On 2024-10-14 09:56, Morten Brørup wrote:
From: Jerin Jacob [mailto:jerinjac...@gmail.com]
Sent: Wednesday, 18 September 2024 12.12
On Thu, Sep 12, 2024 at 8:52 PM Jerin Jacob <jerinjac...@gmail.com>
wrote:
On Thu, Sep 12, 2024 at 7:11 PM Morten Brørup
<m...@smartsharesystems.com> wrote:
From: Jerin Jacob [mailto:jerinjac...@gmail.com]
Sent: Thursday, 12 September 2024 15.17
On Thu, Sep 12, 2024 at 2:40 PM Morten Brørup
<m...@smartsharesystems.com>
wrote:
+#define LCORE_BUFFER_SIZE (RTE_MAX_LCORE_VAR *
RTE_MAX_LCORE)
Considering hugepages...
Lcore variables may be allocated before DPDK's memory allocator
(rte_malloc()) is ready, so rte_malloc() cannot be used for lcore
variables.
And lcore variables are not usable (shared) for DPDK multi-
process, so the
lcore_buffer could be allocated through the O/S APIs as anonymous
hugepages,
instead of using rte_malloc().
The alternative, using rte_malloc(), would disallow allocating
lcore
variables before DPDK's memory allocator has been initialized,
which I think
is too late.
I thought it is not. A lot of the subsystems are initialized
after the
memory subsystem is initialized.
[1] example given in documentation. I thought, RTE_INIT needs to
replaced if the subsystem called after memory initialized (which
is
the case for most of the libraries)
The list of RTE_INIT functions are called before main(). It is not
very useful.
Yes, it would be good to replace (or supplement) RTE_INIT_PRIO by
something similar, which calls the list of "INIT" functions at the
appropriate time during EAL initialization.

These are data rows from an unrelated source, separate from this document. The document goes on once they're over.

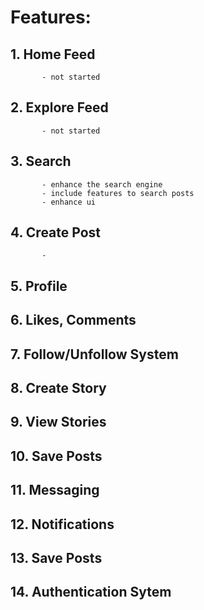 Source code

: # Features:
   ## 1. Home Feed
           - not started
   ## 2. Explore Feed
           - not started
   ## 3. Search
           - enhance the search engine
           - include features to search posts
           - enhance ui
   ## 4. Create Post
           - 
   ## 5. Profile
   ## 6. Likes, Comments
   ## 7. Follow/Unfollow System
   ## 8. Create Story
   ## 9. View Stories
   ## 10. Save Posts
   ## 11. Messaging
   ## 12. Notifications
   ## 13. Save Posts
   ## 14. Authentication Sytem
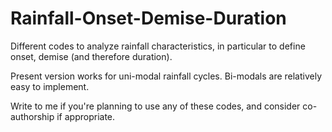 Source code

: # Rainfall-Onset-Demise-Duration
Different codes to analyze rainfall characteristics, in particular to define onset, demise (and therefore duration). 

Present version works for uni-modal rainfall cycles. Bi-modals are relatively easy to implement.

Write to me if you're planning to use any of these codes, and consider co-authorship if appropriate.
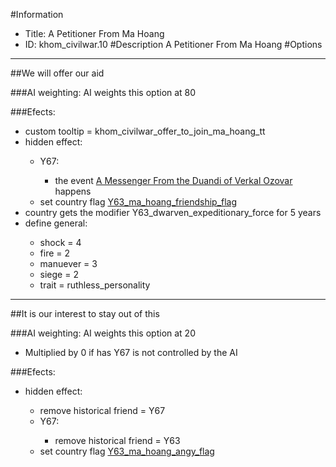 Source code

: #Information
 - Title: A Petitioner From Ma Hoang
 - ID: khom_civilwar.10
#Description
A Petitioner From Ma Hoang
#Options

___
##We will offer our aid

###AI weighting:
AI weights this option at 80


###Efects:<ul><li>custom tooltip = khom_civilwar_offer_to_join_ma_hoang_tt</li><li>hidden effect:</li><ul><li>Y67:</li><ul><li>the event [A Messenger From the Duandi of Verkal Ozovar](../events/a_messenger_from_the_duandi_of_verkal_ozovar.md) happens</li></ul><li>set country flag [Y63_ma_hoang_friendship_flag](../flags/y63_ma_hoang_friendship_flag.md)</li></ul><li>country gets the modifier Y63_dwarven_expeditionary_force for 5 years</li><li>define general:</li><ul><li>shock = 4</li><li>fire = 2</li><li>manuever = 3</li><li>siege = 2</li><li>trait = ruthless_personality</li></ul></ul>

___
##It is our interest to stay out of this

###AI weighting:
AI weights this option at 20
 - Multiplied by 0 if has Y67 is not controlled by the AI


###Efects:<ul><li>hidden effect:</li><ul><li>remove historical friend = Y67</li><li>Y67:</li><ul><li>remove historical friend = Y63</li></ul><li>set country flag [Y63_ma_hoang_angy_flag](../flags/y63_ma_hoang_angy_flag.md)</li></ul></ul>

DPDK should then use this "INIT" list for all its initialization,
so the init function of new features (such as this, and trace) can be
inserted at the correct location in the list.
Trace library had a similar situation. It is managed like [2]
Yes, if we insist on using rte_malloc() for lcore variables, the
alternative is to prohibit establishing lcore variables in functions
called through RTE_INIT.
I was not insisting on using ONLY rte_malloc(). Since rte_malloc()
can
be called before rte_eal_init)(it will return NULL). Alloc routine
can
check first rte_malloc() is available if not switch over glibc.
@Mattias Rönnblom This comment is not addressed in v7. Could you check?
Mattias, following up on Jerin's suggestion:
When allocating an lcore variable, and the buffer holding lcore variables is
out of space (or was never allocated), a new buffer is allocated.
Here's the twist I think Jerin is asking for:
You could check if rte_malloc() is available, and use that (instead of the
heap) when allocating a new buffer holding lcore variables.
This check can be performed (aggressively) when allocating a new lcore
variable, or (conservatively) only when allocating a new buffer.
Now, if using hugepages, the value of RTE_MAX_LCORE_VAR (the maximum size of
one lcore variable instance) becomes more important.
Let's consider systems with 2 MB hugepages:
If it supports two lcores (RTE_MAX_LCORE is 2), the current RTE_MAX_LCORE_VAR
default of 1 MB is a perfect match; it will use 2 MB of RAM as one 2 MB
hugepage.
If it supports 128 lcores, the current RTE_MAX_LCORE_VAR default of 1 MB will
use 128 MB of RAM.
If we scale it back, so it only uses one 2 MB hugepage, RTE_MAX_LCORE_VAR will
have to be 2 MB / 128 lcores = 16 KB.
16 KB might be too small. E.g. a mempool cache uses 2 * 512 * sizeof(void *) =
8 KB + a few bytes for the information about the cache. So I can easily point
at one example where 16 KB is going very close to the edge.
So, as you already asked, what is a reasonable default minimum value of
RTE_MAX_LCORE_VAR?
Maybe we should just stick with your initial suggestion (1 MB) and see how it
goes.
Sure. Let's stick with 1 MB.
I'm guessing that if/when someone takes a closer look how to do
per-lcore *dynamic* allocations, this API and its implementation will be
revisited as well.
<roadmap>
At the recent DPDK Summit, we discussed memory consumption in one of the
workshops.
One of the possible means for reducing memory consumption is making
RTE_MAX_LCORE dynamic, so an application using only a few cores will scale its
per-lcore tables to the actual number of lcores, instead of scaling to some
hardcoded maximum.
With this in mind, I'm less worried about the RTE_MAX_LCORE multiplier.
</roadmap>
A interesting hack would be disable huge page usage, set up a swap file
in a zram device, and then MADV_PAGEOUT the DPDK process after startup.
I wonder how much smaller DPDK process RSS would be, when it had paged
back in all the pages that were actually required.